[PATCH v3 0/7] User namespace mount updates
Seth Forshee
seth.forshee at canonical.com
Wed Nov 18 06:30:22 PST 2015
On Wed, Nov 18, 2015 at 07:46:53AM -0500, Austin S Hemmelgarn wrote:
> On 2015-11-17 17:01, Seth Forshee wrote:
> >On Tue, Nov 17, 2015 at 09:05:42PM +0000, Al Viro wrote:
> >>On Tue, Nov 17, 2015 at 03:39:16PM -0500, Austin S Hemmelgarn wrote:
> >>
> >>>>This is absolutely insane, no matter how much LSM snake oil you slatter on
> >>>>the whole thing. All of a sudden you are exposing a huge attack surface
> >>>>in the place where it would hurt most and as the consolation we are offered
> >>>>basically "Ted is willing to fix holes when they are found".
> >
> >None of the LSM changes are intended to protect against attacks from
> >these sorts of attacks at all, so that's irrelevant.
> >
> >As I said before, I'm also working to find holes up front. That plus a
> >commitment from the maintainer seems like a good start at least. What
> >bar would you set for a given filesystem to be considered "safe enough"?
> >
> >>>For the context of static image attacks, anything that's foun
> >>>_needs_ to be fixed regardless, and unless you can find some way to
> >>>actually prevent attacks on mounted filesystems that doesn't involve
> >>>a complete re-write of the filesystem drivers, then there's not much
> >>>we can do about it. Yes, unprivileged mounts expose an attack
> >>>surface, but so does userspace access to the network stack, and so
> >>>do a lot of other features that are considered essential in a modern
> >>>general purpose operating system.
> >>
> >>"X is exposes an attack surface. Y exposes a diferent attack surface.

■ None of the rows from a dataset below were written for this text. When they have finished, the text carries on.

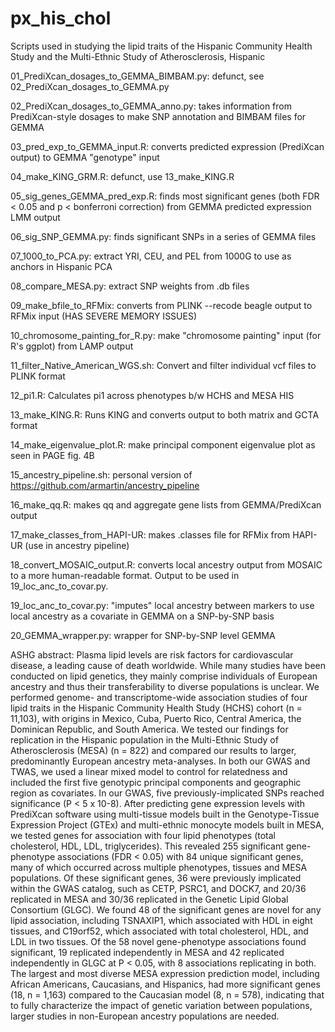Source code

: # px_his_chol
Scripts used in studying the lipid traits of the Hispanic Community Health Study and the Multi-Ethnic Study of Atherosclerosis, Hispanic

01_PrediXcan_dosages_to_GEMMA_BIMBAM.py: defunct, see 02_PrediXcan_dosages_to_GEMMA.py

02_PrediXcan_dosages_to_GEMMA_anno.py: takes information from PrediXcan-style dosages to make SNP annotation and BIMBAM files for GEMMA

03_pred_exp_to_GEMMA_input.R: converts predicted expression (PrediXcan output) to GEMMA "genotype" input

04_make_KING_GRM.R: defunct, use 13_make_KING.R

05_sig_genes_GEMMA_pred_exp.R: finds most significant genes (both FDR < 0.05 and p < bonferroni correction) from GEMMA predicted expression LMM output

06_sig_SNP_GEMMA.py: finds significant SNPs in a series of GEMMA files

07_1000_to_PCA.py: extract YRI, CEU, and PEL from 1000G to use as anchors in Hispanic PCA

08_compare_MESA.py: extract SNP weights from .db files

09_make_bfile_to_RFMix: converts from PLINK --recode beagle output to RFMix input (HAS SEVERE MEMORY ISSUES)

10_chromosome_painting_for_R.py: make "chromosome painting" input (for R's ggplot) from LAMP output

11_filter_Native_American_WGS.sh: Convert and filter individual vcf files to PLINK format

12_pi1.R: Calculates pi1 across phenotypes b/w HCHS and MESA HIS

13_make_KING.R: Runs KING and converts output to both matrix and GCTA format

14_make_eigenvalue_plot.R: make principal component eigenvalue plot as seen in PAGE fig. 4B

15_ancestry_pipeline.sh: personal version of https://github.com/armartin/ancestry_pipeline

16_make_qq.R: makes qq and aggregate gene lists from GEMMA/PrediXcan output

17_make_classes_from_HAPI-UR: makes .classes file for RFMix from HAPI-UR (use in ancestry pipeline)

18_convert_MOSAIC_output.R: converts local ancestry output from MOSAIC to a more human-readable format. Output to be used in 19_loc_anc_to_covar.py.

19_loc_anc_to_covar.py: "imputes" local ancestry between markers to use local ancestry as a covariate in GEMMA on a SNP-by-SNP basis

20_GEMMA_wrapper.py: wrapper for SNP-by-SNP level GEMMA

ASHG abstract: Plasma lipid levels are risk factors for cardiovascular disease, a leading cause of death worldwide. While many studies have been conducted on lipid genetics, they mainly comprise individuals of European ancestry and thus their transferability to diverse populations is unclear. We performed genome- and transcriptome-wide association studies of four lipid traits in the Hispanic Community Health Study (HCHS) cohort (n = 11,103), with origins in Mexico, Cuba, Puerto Rico, Central America, the Dominican Republic, and South America. We tested our findings for replication in the Hispanic population in the Multi-Ethnic Study of Atherosclerosis (MESA) (n = 822) and compared our results to larger, predominantly European ancestry meta-analyses. In both our GWAS and TWAS, we used a linear mixed model to control for relatedness and included the first five genotypic principal components and geographic region as covariates. In our GWAS, five previously-implicated SNPs reached significance (P < 5 x 10-8). After predicting gene expression levels with PrediXcan software using multi-tissue models built in the Genotype-Tissue Expression Project (GTEx) and multi-ethnic monocyte models built in MESA, we tested genes for association with four lipid phenotypes (total cholesterol, HDL, LDL, triglycerides). This revealed 255 significant gene-phenotype associations (FDR < 0.05) with 84 unique significant genes, many of which occurred across multiple phenotypes, tissues and MESA populations. Of these significant genes, 36 were previously implicated within the GWAS catalog, such as CETP, PSRC1, and DOCK7, and 20/36 replicated in MESA and 30/36 replicated in the Genetic Lipid Global Consortium (GLGC). We found 48 of the significant genes are novel for any lipid association, including TSNAXIP1, which associated with HDL in eight tissues, and C19orf52, which associated with total cholesterol, HDL, and LDL in two tissues. Of the 58 novel gene-phenotype associations found significant, 19 replicated independently in MESA and 42 replicated independently in GLGC at P < 0.05, with 8 associations replicating in both. The largest and most diverse MESA expression prediction model, including African Americans, Caucasians, and Hispanics, had more significant genes (18, n = 1,163) compared to the Caucasian model (8, n = 578), indicating that to fully characterize the impact of genetic variation between populations, larger studies in non-European ancestry populations are needed.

> >>Y is considered important. Therefore X is important enough to implement it"
> >>
> >>Right...
> >
> >That isn't the argument he made. I would summarize the argument as,
> >"Saying that X exposes an attack surface isn't by itself enough to
> >reject X, otherwise we wouldn't expose anything (such as example Y)."
> It's good to see someone understood my meaning...
> >
> >You believe that the attack surface is too large, and that's
> >understandable. Is it your opinion that this is a fundamental problem
> >for an in-kernel filesystem driver, i.e. that we can never be confident
> >enough in an in-kernel filesystem parser to allow untrusted data? If
> >not, what would it take to establish a level of confidence that you
> >would be comfortable with?
> While I can't speak for Al's opinion on this, I would like to point
> out my earlier comment:
> > It's unfeasible from a practical standpoint to expect filesystems
> to > assume that stuff they write might change under them due to
> malicious > intent of a third party.
So maybe the first requirement is that the user cannot modify the
backing store directly while the device is mounted.
> We can't protect against everything, not without making the system
> completely unusable for general purpose computing. There is always
> some degree of trust involved in usage of a computer, the OS has to
> trust that the hardware works correctly, the administrator has to
> trust the OS to behave correctly, and the users have to trust the
> administrator. The administrator also needs to have at least some
> trust in the users, otherwise he shouldn't be allowing them to use
> the system.
>
> Perhaps we should have an option that can only be enabled on
> creation of the userns that would allow it to use regular kernel
> mounts, and without that option we default to only allowing FUSE and
> a couple of virtual filesystems (like /proc and devtmpfs).
I've considered the idea of something more global like a sysctl, or a
per-filesystem knob in sysfs. I guess a per-container knob is another
option, I'm not sure what interface we use to expose it though.